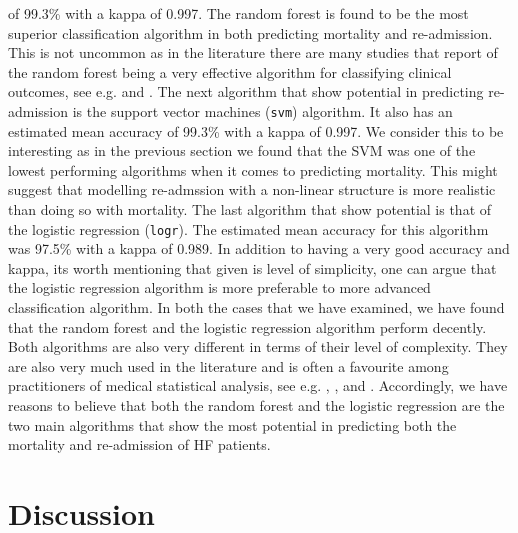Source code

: \documentclass[../thesis.tex]{subfiles}
\begin{document}
\noindent of 99.3\% with a kappa of 0.997. The random forest is found to be the most superior classification algorithm in both predicting mortality and re-admission. This is not uncommon as in the literature there are many studies that report of the random forest being a very effective algorithm for classifying clinical outcomes, see e.g. \cite{austin2013using} and \cite{zolfaghar2013big}. The next algorithm that show potential in predicting re-admission is the support vector machines (\texttt{svm}) algorithm. It also has an estimated mean accuracy of 99.3\% with a kappa of 0.997. We consider this to be interesting as in the previous section we found that the SVM was one of the lowest performing algorithms when it comes to predicting mortality. This might suggest that modelling re-admssion with a non-linear structure is more realistic than doing so with mortality. The last algorithm that show potential is that of the logistic regression (\texttt{logr}). The estimated mean accuracy for this algorithm was 97.5\% with a kappa of 0.989. In addition to having a very good accuracy and kappa, its worth mentioning that given is level of simplicity, one can argue that the logistic regression algorithm is more preferable to more advanced classification algorithm. In both the cases that we have examined, we have found that the random forest and the logistic regression algorithm perform decently. Both algorithms are also very different in terms of their level of complexity. They are also very much used in the literature and is often a favourite among practitioners of medical statistical analysis, see e.g. \cite{austin2013using}, \cite{zolfaghar2013big}, \cite{shah2014phenomapping} and \cite{panahiazar2015using}. Accordingly, we have reasons to believe that both the random forest and the logistic regression are the two main algorithms that show the most potential in predicting both the mortality and re-admission of HF patients.

\section{Discussion}
\end{document}
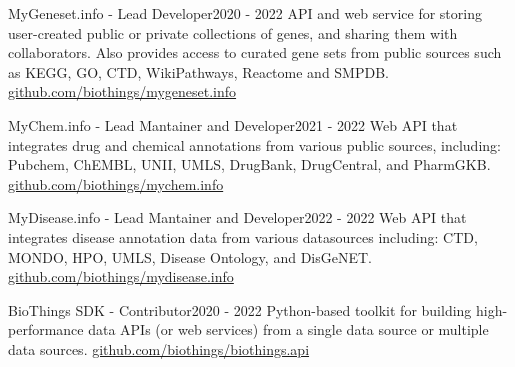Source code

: %
%
%


\begin{projects}
	\project
	{MyGeneset.info - Lead Developer}{2020 - 2022}
	{API and web service for storing user-created public or private collections of genes, and sharing them with collaborators. Also provides access to curated gene sets from public sources such as KEGG, GO, CTD, WikiPathways, Reactome and SMPDB.}
	{\href{https://github.com/biothings/mygeneset.info}{github.com/biothings/mygeneset.info}}

	\project
	{MyChem.info - Lead Mantainer and Developer}{2021 - 2022}
	{Web API that integrates drug and chemical annotations from various public sources, including: Pubchem, ChEMBL, UNII, UMLS, DrugBank, DrugCentral, and PharmGKB.}
	{\href{https://github.com/biothings/mychem.info}{github.com/biothings/mychem.info}}

	\project
	{MyDisease.info - Lead Mantainer and Developer}{2022 - 2022}
	{Web API that integrates disease annotation data from various datasources including: CTD, MONDO, HPO, UMLS, Disease Ontology, and DisGeNET.}
	{\href{https://github.com/biothings/mydisease.info}{github.com/biothings/mydisease.info}}

	\project
	{BioThings SDK - Contributor}{2020 - 2022}
	{Python-based toolkit for building high-performance data APIs (or web services) from a single data source or multiple data sources.}
	{\href{https://github.com/biothings/biothings.api}{github.com/biothings/biothings.api}}
\end{projects}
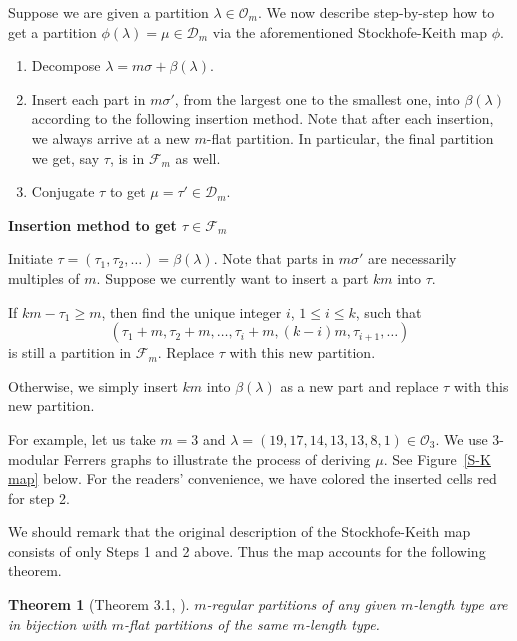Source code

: \documentclass[11pt,reqno]{amsart}
\numberwithin{equation}{section}
\theoremstyle{plain}
\newtheorem{theorem}{Theorem}[section]
\theoremstyle{definition}
\newcommand{\F}{\mathcal{F}}
\newcommand{\D}{\mathcal{D}}
\newcommand{\OO}{\mathcal{O}}
\begin{document}
Suppose we are given a partition $\lambda\in\OO_m$. We now describe step-by-step how to get a partition $\phi(\lambda)=\mu\in\D_m$ via the aforementioned Stockhofe-Keith map $\phi$.
\begin{enumerate}
	\item[Step 1:]  Decompose $\lambda=m\sigma+\beta(\lambda)$.
	\item[Step 2:] Insert each part in $m\sigma'$, from the largest one to the smallest one, into $\beta(\lambda)$ according to the following insertion method. Note that after each insertion, we always arrive at a new $m$-flat partition. In particular, the final partition we get, say $\tau$, is in $\F_m$ as well.
	\item[Step 3:] Conjugate $\tau$ to get $\mu=\tau'\in\D_m$.
\end{enumerate}

\begin{framed}
\begin{center}
 {\bf Insertion method to get $\tau\in\F_m$}
\end{center}
\noindent Initiate $\tau=(\tau_1,\tau_2,\ldots)=\beta(\lambda)$. Note that parts in $m\sigma'$ are necessarily multiples of $m$. Suppose we currently want to insert a part $km$ into $\tau$.

If $km-\tau_1\ge m$, then find the unique integer $i$, $1\le i\le k$, such that $$(\tau_1+m,\tau_2+m,\ldots,\tau_i+m, (k-i)m, \tau_{i+1},\ldots)$$ is still a partition in $\F_m$. Replace $\tau$ with this new partition.

Otherwise, we simply insert $km$ into $\beta(\lambda)$ as a new part and replace $\tau$ with this new partition.
\end{framed}

For example, let us take $m=3$ and $\lambda=(19,17,14,13,13,8,1)\in\OO_3$. We use $3$-modular Ferrers graphs \cite{Andr1976} to illustrate the process of deriving $\mu$. See Figure~\ref{S-K map} below. For the readers' convenience, we have colored the inserted cells red for step 2.

We should remark that the original description of the Stockhofe-Keith map \cite{Kei-the, Sto} consists of only Steps 1 and 2 above. Thus the  map \cite{Kei-the, Sto} accounts for the following theorem.

\begin{theorem}[Theorem 3.1, \cite{KX}]  \label{KXtheorem}
$m$-regular partitions of any given $m$-length type are in bijection with $m$-flat partitions of the same $m$-length type.
\end{theorem}
\end{document}
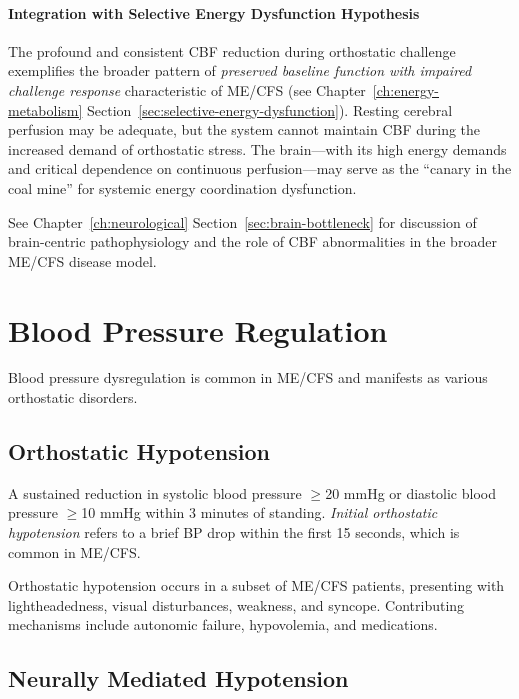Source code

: \paragraph{Integration with Selective Energy Dysfunction Hypothesis}

The profound and consistent CBF reduction during orthostatic challenge exemplifies the broader pattern of \emph{preserved baseline function with impaired challenge response} characteristic of ME/CFS (see Chapter~\ref{ch:energy-metabolism} Section~\ref{sec:selective-energy-dysfunction}). Resting cerebral perfusion may be adequate, but the system cannot maintain CBF during the increased demand of orthostatic stress. The brain---with its high energy demands and critical dependence on continuous perfusion---may serve as the ``canary in the coal mine'' for systemic energy coordination dysfunction.

See Chapter~\ref{ch:neurological} Section~\ref{sec:brain-bottleneck} for discussion of brain-centric pathophysiology and the role of CBF abnormalities in the broader ME/CFS disease model.

\section{Blood Pressure Regulation}
\label{sec:blood-pressure}

Blood pressure dysregulation is common in ME/CFS and manifests as various orthostatic disorders.

\subsection{Orthostatic Hypotension}
\label{sec:orthostatic-hypotension}

\begin{definition}
A sustained reduction in systolic blood pressure $\geq$20 mmHg or diastolic blood pressure $\geq$10 mmHg within 3 minutes of standing. \emph{Initial orthostatic hypotension} refers to a brief BP drop within the first 15 seconds, which is common in ME/CFS.
\end{definition}

Orthostatic hypotension occurs in a subset of ME/CFS patients, presenting with lightheadedness, visual disturbances, weakness, and syncope. Contributing mechanisms include autonomic failure, hypovolemia, and medications.

\subsection{Neurally Mediated Hypotension}
\label{sec:nmh}

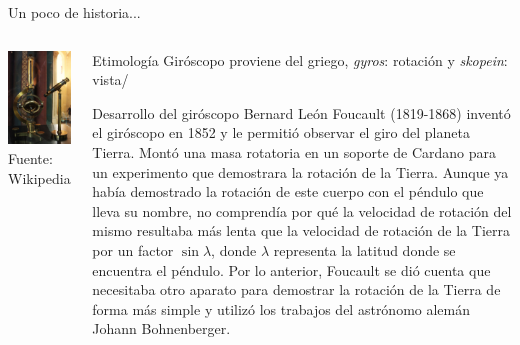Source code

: \begin{frame}{Un poco de historia...}
\begin{columns}
\begin{column}{0.3\textwidth}
      \includegraphics[width=0.7\linewidth]{05.instrumentos.giroscopicos.imagenes/05.01.movimientos/foucault_giroscopo_wiki.jpg}\\
      {\tiny Fuente: Wikipedia}
    \end{column}
    \begin{column}{0.7\textwidth}{\small

  \begin{block}{Etimolog\'ia}
    Gir\'oscopo proviene del griego,
	{\it gyros}: rotaci\'on y {\it skopein}: vista/
  \end{block}

      \begin{exampleblock}{Desarrollo del gir\'oscopo}
        Bernard Le\'on Foucault (1819-1868) invent\'o el gir\'oscopo
        en 1852 y le permiti\'o observar el giro del planeta Tierra.
        Mont\'o una masa rotatoria en un soporte de Cardano para un
        experimento que demostrara la rotaci\'on de la Tierra.  Aunque
        ya hab\'ia demostrado la rotaci\'on de este cuerpo con el
        p\'endulo que lleva su nombre, no comprend\'ia por qu\'e la
        velocidad de rotaci\'on del mismo resultaba m\'as lenta que la
        velocidad de rotaci\'on de la Tierra por un factor
        $\sin{\lambda}$, donde $\lambda$ representa la latitud donde
        se encuentra el p\'endulo.  Por lo anterior, Foucault se di\'o
        cuenta que necesitaba otro aparato para demostrar la
        rotaci\'on de la Tierra de forma m\'as simple y utiliz\'o los
        trabajos del astr\'onomo alem\'an Johann Bohnenberger.
      \end{exampleblock}
	}
    \end{column}
  \end{columns}
  
\end{frame}

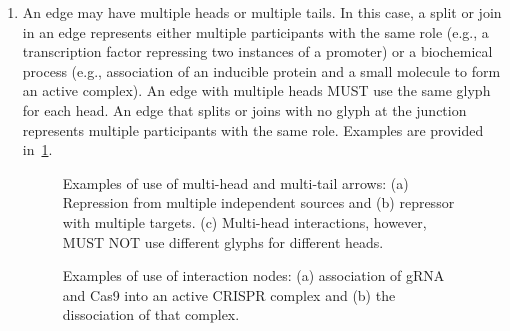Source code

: \begin{enumerate}
\item An edge may have multiple heads or multiple tails. 
In this case, a split or join in an edge represents either multiple participants with the same role (e.g., a transcription factor repressing two instances of a promoter) or a biochemical process (e.g., association of an inducible protein and a small molecule to form an active complex).  
An edge with multiple heads MUST use the same glyph for each head.
An edge that splits or joins with no glyph at the junction represents multiple participants with the same role.
Examples are provided in~\ref{exa:4d}.

	\begin{figure}[h!]
	\centering
	\caption{Examples of use of multi-head and multi-tail arrows: 
	(a) Repression from multiple independent sources and (b) repressor with multiple targets.
	(c) Multi-head interactions, however, MUST NOT use different glyphs for different heads.}
	\label{exa:4d}
	\end{figure}

	\begin{figure}[h!]
	\centering
	\hspace{1.0cm}
	\caption{Examples of use of interaction nodes: 
	(a) association of gRNA and Cas9 into an active CRISPR complex and (b) the dissociation of that complex.}
	\label{exa:4d2}
	\end{figure}


\end{enumerate}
------------------------------------------------------------
What to work on ▸
What lines in the entries above include the string "Keith"? Return each one.

Expected answer ▸
Suppose we are given a partition $\lambda\in\OO_m$. We now describe step-by-step how to get a partition $\phi(\lambda)=\mu\in\D_m$ via the aforementioned Stockhofe-Keith map $\phi$.
We should remark that the original description of the Stockhofe-Keith map \cite{Kei-the, Sto} consists of only Steps 1 and 2 above. Thus the  map \cite{Kei-the, Sto} accounts for the following theorem.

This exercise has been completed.